* **Work instructions**
In the records that follow, the lines from the one containing "и распри ваши?" to the one containing "их начальниками вашими.", inclusive, are to be given again exactly.

* **Material to process**
▬▬▬▬▬▬

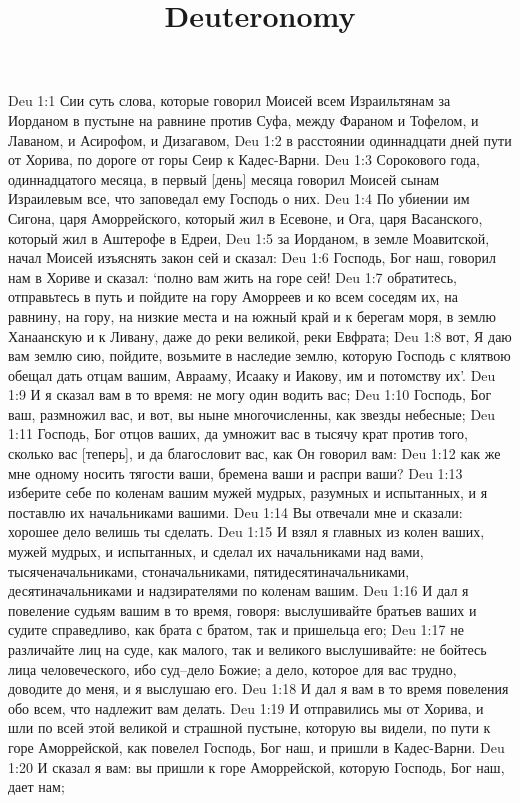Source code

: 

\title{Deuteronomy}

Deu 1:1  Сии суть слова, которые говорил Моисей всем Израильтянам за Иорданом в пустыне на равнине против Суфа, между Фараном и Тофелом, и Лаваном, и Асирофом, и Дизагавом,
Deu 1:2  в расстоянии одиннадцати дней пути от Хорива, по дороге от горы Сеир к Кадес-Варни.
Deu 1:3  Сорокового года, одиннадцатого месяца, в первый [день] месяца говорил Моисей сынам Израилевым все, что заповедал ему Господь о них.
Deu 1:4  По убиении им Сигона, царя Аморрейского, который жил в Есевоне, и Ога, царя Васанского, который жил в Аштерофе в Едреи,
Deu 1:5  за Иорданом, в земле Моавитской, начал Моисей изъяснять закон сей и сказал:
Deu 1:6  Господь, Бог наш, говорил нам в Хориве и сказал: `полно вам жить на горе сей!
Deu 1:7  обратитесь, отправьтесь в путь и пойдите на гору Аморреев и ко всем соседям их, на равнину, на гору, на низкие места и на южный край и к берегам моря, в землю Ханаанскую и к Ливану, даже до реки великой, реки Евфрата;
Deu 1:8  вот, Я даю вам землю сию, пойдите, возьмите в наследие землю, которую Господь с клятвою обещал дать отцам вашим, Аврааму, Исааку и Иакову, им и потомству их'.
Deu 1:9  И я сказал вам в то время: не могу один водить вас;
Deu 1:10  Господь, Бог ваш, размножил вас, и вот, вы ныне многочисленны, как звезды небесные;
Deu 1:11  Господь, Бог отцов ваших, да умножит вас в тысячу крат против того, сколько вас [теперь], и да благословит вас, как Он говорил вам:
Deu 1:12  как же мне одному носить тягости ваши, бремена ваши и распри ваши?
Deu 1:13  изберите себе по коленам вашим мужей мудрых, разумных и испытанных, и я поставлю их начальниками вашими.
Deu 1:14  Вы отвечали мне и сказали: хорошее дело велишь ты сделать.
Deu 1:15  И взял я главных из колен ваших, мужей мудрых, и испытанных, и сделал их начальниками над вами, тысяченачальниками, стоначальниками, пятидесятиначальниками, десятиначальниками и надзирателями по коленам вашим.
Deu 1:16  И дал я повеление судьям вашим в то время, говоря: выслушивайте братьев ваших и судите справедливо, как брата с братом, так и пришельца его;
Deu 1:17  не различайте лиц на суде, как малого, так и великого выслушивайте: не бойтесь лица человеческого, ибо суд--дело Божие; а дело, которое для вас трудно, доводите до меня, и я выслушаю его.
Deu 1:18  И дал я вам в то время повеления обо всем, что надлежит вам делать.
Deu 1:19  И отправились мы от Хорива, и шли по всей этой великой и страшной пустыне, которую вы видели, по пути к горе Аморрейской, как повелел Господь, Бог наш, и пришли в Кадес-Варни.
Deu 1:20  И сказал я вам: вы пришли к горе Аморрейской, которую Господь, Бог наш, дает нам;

▬▬▬▬▬▬

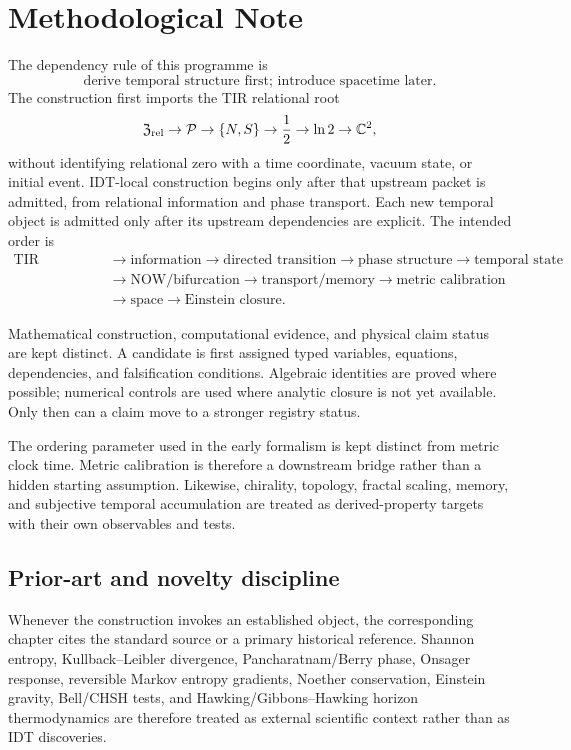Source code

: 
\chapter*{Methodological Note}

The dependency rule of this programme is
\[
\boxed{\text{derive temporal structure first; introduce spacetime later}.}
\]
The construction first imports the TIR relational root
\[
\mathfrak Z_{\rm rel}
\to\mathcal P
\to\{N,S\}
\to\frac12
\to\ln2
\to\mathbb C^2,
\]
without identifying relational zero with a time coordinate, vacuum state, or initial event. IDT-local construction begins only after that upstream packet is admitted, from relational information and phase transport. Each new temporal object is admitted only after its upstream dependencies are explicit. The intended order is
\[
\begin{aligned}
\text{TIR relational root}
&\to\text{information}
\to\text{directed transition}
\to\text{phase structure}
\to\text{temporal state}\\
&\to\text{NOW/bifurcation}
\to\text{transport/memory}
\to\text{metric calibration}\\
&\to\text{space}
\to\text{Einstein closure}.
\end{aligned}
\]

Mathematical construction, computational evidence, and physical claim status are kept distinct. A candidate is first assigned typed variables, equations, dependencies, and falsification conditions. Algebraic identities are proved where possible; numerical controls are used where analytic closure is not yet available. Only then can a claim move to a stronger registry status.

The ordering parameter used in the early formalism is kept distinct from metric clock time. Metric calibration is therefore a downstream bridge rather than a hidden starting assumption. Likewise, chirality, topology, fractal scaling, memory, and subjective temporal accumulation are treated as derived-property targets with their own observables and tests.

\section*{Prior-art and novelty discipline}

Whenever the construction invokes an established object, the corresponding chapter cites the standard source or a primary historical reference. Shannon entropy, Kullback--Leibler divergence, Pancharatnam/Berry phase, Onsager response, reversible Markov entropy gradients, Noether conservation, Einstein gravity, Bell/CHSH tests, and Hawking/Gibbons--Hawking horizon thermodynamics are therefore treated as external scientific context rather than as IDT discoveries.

▬▬▬▬▬▬

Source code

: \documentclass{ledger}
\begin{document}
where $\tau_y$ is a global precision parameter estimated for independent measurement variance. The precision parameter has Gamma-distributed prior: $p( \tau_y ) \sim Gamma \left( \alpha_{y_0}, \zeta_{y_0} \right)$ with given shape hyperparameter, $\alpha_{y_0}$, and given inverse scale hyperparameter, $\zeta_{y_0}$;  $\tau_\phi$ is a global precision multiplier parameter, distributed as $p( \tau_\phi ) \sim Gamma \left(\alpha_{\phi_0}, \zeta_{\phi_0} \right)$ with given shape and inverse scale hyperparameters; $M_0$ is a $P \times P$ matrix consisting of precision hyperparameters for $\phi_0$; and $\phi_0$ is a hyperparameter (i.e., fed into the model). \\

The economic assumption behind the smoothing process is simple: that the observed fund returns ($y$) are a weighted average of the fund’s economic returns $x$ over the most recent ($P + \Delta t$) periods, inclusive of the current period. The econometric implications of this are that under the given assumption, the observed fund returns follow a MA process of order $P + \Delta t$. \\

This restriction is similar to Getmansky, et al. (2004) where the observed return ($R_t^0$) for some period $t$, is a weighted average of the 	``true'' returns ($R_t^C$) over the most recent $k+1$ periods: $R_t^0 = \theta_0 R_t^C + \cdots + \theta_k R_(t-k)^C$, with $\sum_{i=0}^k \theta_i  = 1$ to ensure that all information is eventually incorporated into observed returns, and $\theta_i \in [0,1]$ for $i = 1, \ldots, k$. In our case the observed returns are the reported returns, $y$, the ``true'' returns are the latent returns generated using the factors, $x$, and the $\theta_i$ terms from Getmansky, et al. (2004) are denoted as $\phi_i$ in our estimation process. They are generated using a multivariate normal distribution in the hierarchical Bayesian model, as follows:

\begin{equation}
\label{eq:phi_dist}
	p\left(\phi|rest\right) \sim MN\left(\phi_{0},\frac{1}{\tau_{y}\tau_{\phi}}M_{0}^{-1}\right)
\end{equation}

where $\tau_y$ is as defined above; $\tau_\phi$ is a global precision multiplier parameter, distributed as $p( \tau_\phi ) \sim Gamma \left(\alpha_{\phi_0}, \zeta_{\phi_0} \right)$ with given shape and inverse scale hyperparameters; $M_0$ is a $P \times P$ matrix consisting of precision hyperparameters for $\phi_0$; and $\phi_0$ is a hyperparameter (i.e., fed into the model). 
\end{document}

▬▬▬▬▬▬

* **Solution**
Deu 1:12  как же мне одному носить тягости ваши, бремена ваши и распри ваши?
Deu 1:13  изберите себе по коленам вашим мужей мудрых, разумных и испытанных, и я поставлю их начальниками вашими.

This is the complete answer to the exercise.